Effectiveness of MDT: FAQ
Is WHO-recommended multidrug therapy (MDT) the best combination available for treatment of multibacillary (MB) and paucibacillary (PB) leprosy in leprosy control today?
Yes, it is the best combination available today, as proved by its successful application in leprosy control under varying conditions since 1982. The combination not only cures leprosy but is also highly cost-effective. The recommended standard regimen for multibacillary (MB) leprosy is: Rifampicin: 600 mg once a month Dapsone: 100 mg daily Clofazimine: 300 mg once a month, and 50 mg daily Duration: 12 months. The recommended standard regimen for paucibacillary (PB) leprosy is: Rifampicin: 600 mg once a month Dapsone: 100 mg daily Duration: 6 months. Children should receive appropriately reduced doses of the above drugs.
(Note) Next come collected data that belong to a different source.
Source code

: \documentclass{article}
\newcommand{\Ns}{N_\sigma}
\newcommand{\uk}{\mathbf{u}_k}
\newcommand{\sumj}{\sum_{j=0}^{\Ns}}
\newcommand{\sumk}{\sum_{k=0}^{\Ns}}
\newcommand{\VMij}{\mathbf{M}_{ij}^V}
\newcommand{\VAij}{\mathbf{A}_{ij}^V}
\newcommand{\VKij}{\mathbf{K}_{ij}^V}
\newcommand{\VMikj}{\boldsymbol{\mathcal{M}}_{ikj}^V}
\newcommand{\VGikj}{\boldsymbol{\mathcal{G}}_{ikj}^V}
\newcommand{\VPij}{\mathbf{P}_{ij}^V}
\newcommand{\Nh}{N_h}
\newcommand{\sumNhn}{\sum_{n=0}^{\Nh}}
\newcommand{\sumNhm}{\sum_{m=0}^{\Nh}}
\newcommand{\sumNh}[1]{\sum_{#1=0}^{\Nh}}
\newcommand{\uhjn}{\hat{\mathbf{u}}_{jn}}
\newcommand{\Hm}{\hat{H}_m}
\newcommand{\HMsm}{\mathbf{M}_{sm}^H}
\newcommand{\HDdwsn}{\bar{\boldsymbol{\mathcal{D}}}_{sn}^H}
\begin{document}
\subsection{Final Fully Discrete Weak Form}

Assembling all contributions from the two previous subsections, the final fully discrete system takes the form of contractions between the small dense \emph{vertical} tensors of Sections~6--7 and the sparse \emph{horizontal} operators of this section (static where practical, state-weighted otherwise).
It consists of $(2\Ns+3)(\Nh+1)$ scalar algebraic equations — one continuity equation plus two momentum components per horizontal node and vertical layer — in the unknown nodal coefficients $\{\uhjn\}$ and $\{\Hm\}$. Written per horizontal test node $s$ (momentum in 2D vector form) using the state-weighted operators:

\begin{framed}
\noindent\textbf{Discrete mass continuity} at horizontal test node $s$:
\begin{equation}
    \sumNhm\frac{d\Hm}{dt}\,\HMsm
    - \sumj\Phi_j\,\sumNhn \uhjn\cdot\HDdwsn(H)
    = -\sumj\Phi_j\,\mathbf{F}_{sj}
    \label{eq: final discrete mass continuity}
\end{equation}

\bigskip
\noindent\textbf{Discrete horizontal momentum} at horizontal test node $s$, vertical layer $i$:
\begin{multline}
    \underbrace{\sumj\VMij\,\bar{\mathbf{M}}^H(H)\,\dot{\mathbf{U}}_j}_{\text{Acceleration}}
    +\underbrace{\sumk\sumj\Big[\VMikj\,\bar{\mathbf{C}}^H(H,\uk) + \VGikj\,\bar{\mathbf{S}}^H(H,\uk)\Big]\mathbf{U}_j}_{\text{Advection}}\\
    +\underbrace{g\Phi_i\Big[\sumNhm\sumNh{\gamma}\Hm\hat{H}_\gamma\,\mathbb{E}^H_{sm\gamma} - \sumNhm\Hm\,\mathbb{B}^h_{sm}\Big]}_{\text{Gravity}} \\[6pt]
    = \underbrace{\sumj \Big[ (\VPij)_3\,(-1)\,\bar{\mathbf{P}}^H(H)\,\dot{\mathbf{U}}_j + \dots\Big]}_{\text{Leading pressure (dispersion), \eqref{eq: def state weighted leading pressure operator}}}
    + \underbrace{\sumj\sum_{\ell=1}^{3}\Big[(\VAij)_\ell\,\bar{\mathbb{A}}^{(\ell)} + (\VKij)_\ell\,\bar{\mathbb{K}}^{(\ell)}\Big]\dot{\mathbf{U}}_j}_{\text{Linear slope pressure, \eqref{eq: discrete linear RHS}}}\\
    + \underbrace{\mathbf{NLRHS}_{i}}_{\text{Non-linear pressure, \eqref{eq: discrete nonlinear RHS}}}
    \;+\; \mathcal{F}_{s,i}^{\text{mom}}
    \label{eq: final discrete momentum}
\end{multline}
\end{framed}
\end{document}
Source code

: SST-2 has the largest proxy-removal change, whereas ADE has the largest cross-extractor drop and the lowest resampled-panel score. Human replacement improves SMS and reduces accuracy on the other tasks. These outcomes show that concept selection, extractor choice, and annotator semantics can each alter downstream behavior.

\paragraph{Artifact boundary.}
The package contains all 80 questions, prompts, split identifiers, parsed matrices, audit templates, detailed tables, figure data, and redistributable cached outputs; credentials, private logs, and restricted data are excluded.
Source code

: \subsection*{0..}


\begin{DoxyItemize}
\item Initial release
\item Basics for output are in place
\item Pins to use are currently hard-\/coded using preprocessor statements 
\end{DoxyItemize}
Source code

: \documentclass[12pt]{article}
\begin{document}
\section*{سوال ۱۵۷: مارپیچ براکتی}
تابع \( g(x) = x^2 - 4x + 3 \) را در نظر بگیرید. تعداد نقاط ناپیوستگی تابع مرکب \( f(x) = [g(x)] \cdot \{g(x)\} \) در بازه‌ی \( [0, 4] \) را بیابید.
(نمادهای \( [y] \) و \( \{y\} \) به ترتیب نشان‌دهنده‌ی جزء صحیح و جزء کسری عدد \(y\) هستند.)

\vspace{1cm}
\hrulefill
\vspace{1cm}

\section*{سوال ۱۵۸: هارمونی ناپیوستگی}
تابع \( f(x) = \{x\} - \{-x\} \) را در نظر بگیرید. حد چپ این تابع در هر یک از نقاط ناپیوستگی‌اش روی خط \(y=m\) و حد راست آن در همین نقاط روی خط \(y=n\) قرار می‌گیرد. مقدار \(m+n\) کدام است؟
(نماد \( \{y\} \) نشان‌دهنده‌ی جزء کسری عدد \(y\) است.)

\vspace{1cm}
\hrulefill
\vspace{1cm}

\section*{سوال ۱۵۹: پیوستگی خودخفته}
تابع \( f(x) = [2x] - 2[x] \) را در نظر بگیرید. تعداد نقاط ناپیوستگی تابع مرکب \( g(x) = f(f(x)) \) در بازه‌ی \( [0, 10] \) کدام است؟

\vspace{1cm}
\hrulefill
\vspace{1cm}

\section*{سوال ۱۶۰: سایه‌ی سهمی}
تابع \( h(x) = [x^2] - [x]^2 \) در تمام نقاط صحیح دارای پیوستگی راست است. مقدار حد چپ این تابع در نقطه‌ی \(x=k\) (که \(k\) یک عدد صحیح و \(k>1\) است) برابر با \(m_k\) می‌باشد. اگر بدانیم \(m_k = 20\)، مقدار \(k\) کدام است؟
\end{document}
What is the evidence that MDT is effective in MB and PB leprosy?
The most important indicator for the effectiveness of a chemotherapeutic regimen is the rate of occurrence of relapse following successful completion of the scheduled course of treatment. The information available to WHO, from a number of control programmes, shows that the relapse rate is very low (0.1% per year for PB and 0.06% per year for MB on the average). In addition, the low frequency of side-effects has made it highly acceptable to patients in a variety of settings.
What are the basic principles in using multidrug therapy for the treatment of leprosy?
In developing WHO MDT regimens, three main principles were adhered to: rifampicin should be one of the components of MDT rifampicin 600 mg should be given at least once a month to all patients at least two anti-leprosy drugs should be used in the MB regimen and one anti-leprosy drug should be used in the PB regimen, in addition to rifampicin, in order to prevent the occurrence of rifampicin-resistant M. leprae.